BROWN BROOK MARSHES: 11/3/09
The Three Ponds area in the southwestern White Mountains is one of the most interesting wild nooks in the region. Numerous ponds and wetlands are tucked into a broad upland valley between the high, wooded crests of Carr Mountain and Mt. Kineo. There are actually two drainages in the valley - Sucker Brook on the west side, traversed by the Three Ponds Trail and holding Foxglove Pond and the Upper, Middle and Lower Ponds; and Brown Brook and the Mt. Kineo Trail on the east side, where a long string of swamps and marshes forms one of the largest wetland complexes in the Whites.
Late fall is a favorite time to visit the expansive hardwood forests of this valley. For a not-very-long trek you are rewarded with some fine scenery in a peaceful and remote setting. For this leisurely exploration I opted for the Brown Brook Marshes on the east side of the basin. Starting from the Three Ponds Trail off Stinson Lake Road, I soon turned right on the Mt. Kineo Trail.
For a mile this is a narrow footway rolling through a fine open hardwood forest along the flank of Black Hill.
Where it turns left onto an older route of the trail, it has been significantly widened the last two years for snowmobiling.
After a half-mile the snowmobile trail goes left on a relocation, while the hiking trail continues ahead past some boulders.
Just beyond this split is a pretty cascade and pool on Brown Brook.
Not far above the cascade, the Mt. Kineo Trail crosses the brook (where the snowmobile trail rejoins and Donkey Hill Cutoff goes left) and soon comes beside the first of the Brown Brook Marshes.
As the trail proceeds north in this flat, wet area, other wetlands can be visited with short forays off-trail to the left. This marsh is overlooked by a northern spur of Carr Mountain.

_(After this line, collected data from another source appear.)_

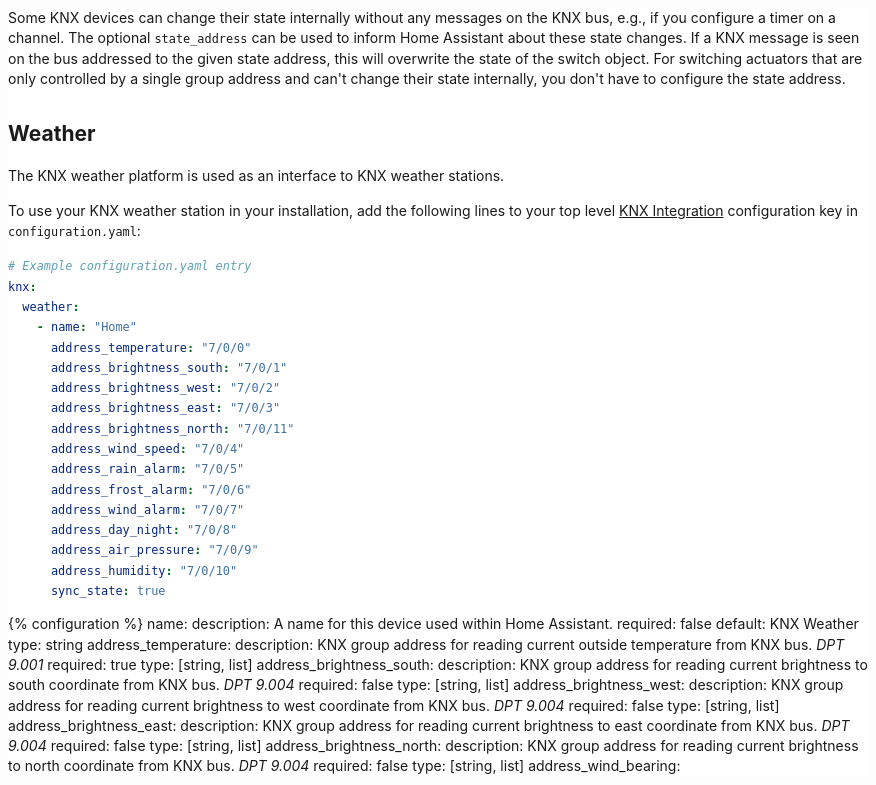 Some KNX devices can change their state internally without any messages on the KNX bus, e.g., if you configure a timer on a channel. The optional `state_address` can be used to inform Home Assistant about these state changes. If a KNX message is seen on the bus addressed to the given state address, this will overwrite the state of the switch object.
For switching actuators that are only controlled by a single group address and can't change their state internally, you don't have to configure the state address.

## Weather

The KNX weather platform is used as an interface to KNX weather stations.

To use your KNX weather station in your installation, add the following lines to your top level [KNX Integration](/integrations/knx) configuration key in `configuration.yaml`:

```yaml
# Example configuration.yaml entry
knx:
  weather:
    - name: "Home"
      address_temperature: "7/0/0"
      address_brightness_south: "7/0/1"
      address_brightness_west: "7/0/2"
      address_brightness_east: "7/0/3"
      address_brightness_north: "7/0/11"
      address_wind_speed: "7/0/4"
      address_rain_alarm: "7/0/5"
      address_frost_alarm: "7/0/6"
      address_wind_alarm: "7/0/7"
      address_day_night: "7/0/8"
      address_air_pressure: "7/0/9"
      address_humidity: "7/0/10"
      sync_state: true
```

{% configuration %}
name:
  description: A name for this device used within Home Assistant.
  required: false
  default: KNX Weather
  type: string
address_temperature:
  description: KNX group address for reading current outside temperature from KNX bus. *DPT 9.001*
  required: true
  type: [string, list]
address_brightness_south:
  description: KNX group address for reading current brightness to south coordinate from KNX bus. *DPT 9.004*
  required: false
  type: [string, list]
address_brightness_west:
  description: KNX group address for reading current brightness to west coordinate from KNX bus. *DPT 9.004*
  required: false
  type: [string, list]
address_brightness_east:
  description: KNX group address for reading current brightness to east coordinate from KNX bus. *DPT 9.004*
  required: false
  type: [string, list]
address_brightness_north:
  description: KNX group address for reading current brightness to north coordinate from KNX bus. *DPT 9.004*
  required: false
  type: [string, list]
address_wind_bearing:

The trail crosses a tributary brook by this wild wetland.
Looking across to the north ridge of Carr.
Where the trail turns up to climb to the crest of Mt. Kineo, I continued ahead, whacking through open hardwoods. My objective was a small cliff I had once visited on the lower slope of Mt. Kineo. As I remembered, above the floor of the valley it was a short bushwhack, but quite difficult with steep, rough terrain and treacherous footing.
After some careful traversing I found the partly open spot atop the cliff, with its prize view of Carr Mountain presiding above the tawny marshes and the serpentine Brown Brook.
From another spot I could see farther down the chain of wetlands.
I caught a peek at the pointy little cliff, which I had originally spotted from the summit of Carr years ago.
The 3453-ft. Carr is an impressive sprawling mountain. Over the years I've enjoyed several interesting explorations along its eight-mile ridgecrest, which is trailless except where the Carr Mountain Trail runs over the summit and Rattlesnake Mountain Trail climbs to its low southern end.
Carr's long northern ridgecrest.
The bushwhack to get down off the clifftop was just as tricky as the way up, albeit by a different route.
On the floor of the valley, I emerged in a beautiful, park-like hardwood flat. Whitcher Hill can be seen through the trees.
I whacked over to the northernmost Brown Brook wetland, a large open meadow.
Back into the open hardwoods, temporarily lit up in the November sun.
I whacked back to the south along the base of Mt. Kineo. The last time I made this traverse, I once glanced upslope and saw a fisher bounding along in the opposite direction.
Back on the Mt. Kineo Trail, I found this view of Whitcher Hill a few yards off to the side.
Where the trail comes beside the southernmost marsh, a serene view of meandering Brown Brook.
I suspect I'll be returning to this area before the snow (and the snowmobiles) starts to fly, to visit the Three Ponds or perhaps explore up on the rugged slopes of little Black Hill.